- YOUR GOAL
Below are the records; pull every line that includes "geht".

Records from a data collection
[Start of section]

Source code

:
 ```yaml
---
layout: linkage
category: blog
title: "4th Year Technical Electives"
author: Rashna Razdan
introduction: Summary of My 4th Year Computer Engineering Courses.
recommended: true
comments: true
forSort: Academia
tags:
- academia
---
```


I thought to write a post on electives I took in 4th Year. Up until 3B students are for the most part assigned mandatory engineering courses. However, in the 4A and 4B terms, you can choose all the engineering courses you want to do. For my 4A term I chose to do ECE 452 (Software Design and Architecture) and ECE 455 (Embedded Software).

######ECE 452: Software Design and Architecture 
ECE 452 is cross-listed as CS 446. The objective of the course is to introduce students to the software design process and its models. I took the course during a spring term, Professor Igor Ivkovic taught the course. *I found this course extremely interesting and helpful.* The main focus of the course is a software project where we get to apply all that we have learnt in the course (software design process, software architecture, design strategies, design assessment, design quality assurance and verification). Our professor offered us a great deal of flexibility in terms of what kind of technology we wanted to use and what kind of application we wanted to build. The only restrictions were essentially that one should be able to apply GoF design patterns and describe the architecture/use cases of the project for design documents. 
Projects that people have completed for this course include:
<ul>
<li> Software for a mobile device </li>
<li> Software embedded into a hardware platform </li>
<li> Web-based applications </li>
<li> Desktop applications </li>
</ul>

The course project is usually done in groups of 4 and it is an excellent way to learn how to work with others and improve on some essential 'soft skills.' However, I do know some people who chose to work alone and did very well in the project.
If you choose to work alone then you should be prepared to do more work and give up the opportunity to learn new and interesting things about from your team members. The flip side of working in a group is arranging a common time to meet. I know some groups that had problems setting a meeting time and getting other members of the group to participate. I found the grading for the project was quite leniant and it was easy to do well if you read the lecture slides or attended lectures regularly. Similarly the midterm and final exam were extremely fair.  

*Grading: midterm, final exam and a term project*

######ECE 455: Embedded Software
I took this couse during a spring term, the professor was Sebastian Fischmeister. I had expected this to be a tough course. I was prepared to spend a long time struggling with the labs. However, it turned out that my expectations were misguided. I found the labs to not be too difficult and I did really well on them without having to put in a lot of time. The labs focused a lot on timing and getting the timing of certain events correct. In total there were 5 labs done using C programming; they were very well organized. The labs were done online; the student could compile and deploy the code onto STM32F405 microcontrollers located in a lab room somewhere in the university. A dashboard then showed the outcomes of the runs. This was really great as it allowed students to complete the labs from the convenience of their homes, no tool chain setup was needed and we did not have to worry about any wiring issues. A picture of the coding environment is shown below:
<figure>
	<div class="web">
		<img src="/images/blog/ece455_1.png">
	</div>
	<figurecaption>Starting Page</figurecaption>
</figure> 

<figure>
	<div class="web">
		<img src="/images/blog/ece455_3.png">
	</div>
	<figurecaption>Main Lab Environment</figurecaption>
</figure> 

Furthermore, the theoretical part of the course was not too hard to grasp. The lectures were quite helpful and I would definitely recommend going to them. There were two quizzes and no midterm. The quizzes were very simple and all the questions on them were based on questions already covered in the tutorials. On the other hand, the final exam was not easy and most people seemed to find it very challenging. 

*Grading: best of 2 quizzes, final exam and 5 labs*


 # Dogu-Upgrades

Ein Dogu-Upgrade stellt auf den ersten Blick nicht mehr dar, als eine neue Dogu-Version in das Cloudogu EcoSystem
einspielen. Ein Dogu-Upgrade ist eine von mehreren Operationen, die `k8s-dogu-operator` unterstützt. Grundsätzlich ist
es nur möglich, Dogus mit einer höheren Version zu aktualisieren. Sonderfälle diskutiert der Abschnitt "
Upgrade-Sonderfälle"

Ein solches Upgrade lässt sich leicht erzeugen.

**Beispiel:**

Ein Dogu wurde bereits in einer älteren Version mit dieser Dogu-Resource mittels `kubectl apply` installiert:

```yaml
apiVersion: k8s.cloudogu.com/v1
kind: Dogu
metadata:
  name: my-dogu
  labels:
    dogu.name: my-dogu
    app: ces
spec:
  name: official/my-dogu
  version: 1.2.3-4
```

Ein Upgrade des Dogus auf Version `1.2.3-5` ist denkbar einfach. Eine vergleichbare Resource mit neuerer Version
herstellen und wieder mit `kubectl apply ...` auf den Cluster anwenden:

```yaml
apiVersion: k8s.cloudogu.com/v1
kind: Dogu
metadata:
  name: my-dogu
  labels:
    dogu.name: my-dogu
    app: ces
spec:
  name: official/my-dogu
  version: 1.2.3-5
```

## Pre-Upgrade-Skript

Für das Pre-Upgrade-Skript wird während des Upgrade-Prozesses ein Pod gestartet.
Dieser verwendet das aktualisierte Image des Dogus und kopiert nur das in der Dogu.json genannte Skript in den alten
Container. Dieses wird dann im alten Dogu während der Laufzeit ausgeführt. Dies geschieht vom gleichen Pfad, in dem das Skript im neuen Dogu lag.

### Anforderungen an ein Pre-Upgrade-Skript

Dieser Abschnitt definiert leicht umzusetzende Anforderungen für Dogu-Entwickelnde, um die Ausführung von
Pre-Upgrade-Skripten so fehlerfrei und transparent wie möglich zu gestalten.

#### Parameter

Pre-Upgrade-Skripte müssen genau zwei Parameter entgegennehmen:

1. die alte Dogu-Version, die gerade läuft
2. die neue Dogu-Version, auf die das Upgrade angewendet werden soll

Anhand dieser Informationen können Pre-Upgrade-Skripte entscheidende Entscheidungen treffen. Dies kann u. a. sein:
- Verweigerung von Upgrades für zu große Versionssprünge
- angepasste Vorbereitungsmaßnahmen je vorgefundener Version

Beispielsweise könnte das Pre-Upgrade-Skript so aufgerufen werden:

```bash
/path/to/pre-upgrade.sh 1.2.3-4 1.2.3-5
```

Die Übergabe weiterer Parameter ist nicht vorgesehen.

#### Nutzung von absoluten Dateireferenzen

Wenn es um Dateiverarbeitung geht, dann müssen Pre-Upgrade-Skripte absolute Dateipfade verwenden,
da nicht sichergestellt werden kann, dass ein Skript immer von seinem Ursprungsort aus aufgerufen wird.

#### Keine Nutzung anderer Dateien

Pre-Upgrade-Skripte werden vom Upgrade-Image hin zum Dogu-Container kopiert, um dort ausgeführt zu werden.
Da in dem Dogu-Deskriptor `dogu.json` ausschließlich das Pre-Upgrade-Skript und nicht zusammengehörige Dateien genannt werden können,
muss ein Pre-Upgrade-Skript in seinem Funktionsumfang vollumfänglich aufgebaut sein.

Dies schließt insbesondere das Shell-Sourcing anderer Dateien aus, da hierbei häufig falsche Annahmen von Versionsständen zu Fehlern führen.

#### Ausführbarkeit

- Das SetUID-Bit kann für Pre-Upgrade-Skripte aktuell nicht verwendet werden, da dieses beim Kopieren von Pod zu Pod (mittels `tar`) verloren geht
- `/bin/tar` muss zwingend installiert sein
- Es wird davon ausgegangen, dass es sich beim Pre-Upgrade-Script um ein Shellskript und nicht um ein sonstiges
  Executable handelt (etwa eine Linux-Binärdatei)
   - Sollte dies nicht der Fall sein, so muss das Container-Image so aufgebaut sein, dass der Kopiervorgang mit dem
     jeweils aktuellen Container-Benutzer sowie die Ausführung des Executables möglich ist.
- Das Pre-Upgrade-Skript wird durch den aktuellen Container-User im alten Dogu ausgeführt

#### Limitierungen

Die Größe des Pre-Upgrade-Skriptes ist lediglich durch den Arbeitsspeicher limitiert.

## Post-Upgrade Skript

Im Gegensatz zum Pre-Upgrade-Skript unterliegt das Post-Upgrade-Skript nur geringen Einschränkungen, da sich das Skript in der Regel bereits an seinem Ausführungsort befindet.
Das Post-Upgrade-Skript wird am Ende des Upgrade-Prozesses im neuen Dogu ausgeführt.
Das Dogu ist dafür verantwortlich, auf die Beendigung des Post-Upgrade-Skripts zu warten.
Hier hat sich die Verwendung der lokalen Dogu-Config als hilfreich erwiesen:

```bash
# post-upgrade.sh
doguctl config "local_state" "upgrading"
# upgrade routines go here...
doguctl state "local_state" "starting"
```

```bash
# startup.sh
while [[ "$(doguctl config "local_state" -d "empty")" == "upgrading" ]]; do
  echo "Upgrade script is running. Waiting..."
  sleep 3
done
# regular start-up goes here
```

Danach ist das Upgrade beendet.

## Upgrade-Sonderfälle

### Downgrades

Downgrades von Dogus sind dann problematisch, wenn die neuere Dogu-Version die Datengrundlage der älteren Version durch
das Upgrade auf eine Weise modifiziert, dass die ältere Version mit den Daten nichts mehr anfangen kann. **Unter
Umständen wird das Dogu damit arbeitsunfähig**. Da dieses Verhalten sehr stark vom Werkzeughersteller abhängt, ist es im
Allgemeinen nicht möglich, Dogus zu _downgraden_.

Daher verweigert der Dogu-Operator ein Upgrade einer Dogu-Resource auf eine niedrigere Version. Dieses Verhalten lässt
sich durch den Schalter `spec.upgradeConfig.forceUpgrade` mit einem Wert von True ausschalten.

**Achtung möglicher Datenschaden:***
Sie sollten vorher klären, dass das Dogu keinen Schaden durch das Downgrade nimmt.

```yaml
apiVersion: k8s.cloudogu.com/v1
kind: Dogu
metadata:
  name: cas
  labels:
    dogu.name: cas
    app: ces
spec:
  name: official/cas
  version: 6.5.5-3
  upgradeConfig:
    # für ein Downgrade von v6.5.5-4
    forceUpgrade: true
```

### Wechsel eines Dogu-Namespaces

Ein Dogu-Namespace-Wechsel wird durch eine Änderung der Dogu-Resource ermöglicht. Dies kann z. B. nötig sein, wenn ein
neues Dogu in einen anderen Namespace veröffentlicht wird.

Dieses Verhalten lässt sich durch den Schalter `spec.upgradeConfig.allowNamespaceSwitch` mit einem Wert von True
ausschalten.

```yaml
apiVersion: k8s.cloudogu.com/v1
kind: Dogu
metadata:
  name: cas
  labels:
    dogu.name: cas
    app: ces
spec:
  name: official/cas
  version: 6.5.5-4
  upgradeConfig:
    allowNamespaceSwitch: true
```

[End of section]

- TASK RESULT
Wenn es um Dateiverarbeitung geht, dann müssen Pre-Upgrade-Skripte absolute Dateipfade verwenden,
- Das SetUID-Bit kann für Pre-Upgrade-Skripte aktuell nicht verwendet werden, da dieses beim Kopieren von Pod zu Pod (mittels `tar`) verloren geht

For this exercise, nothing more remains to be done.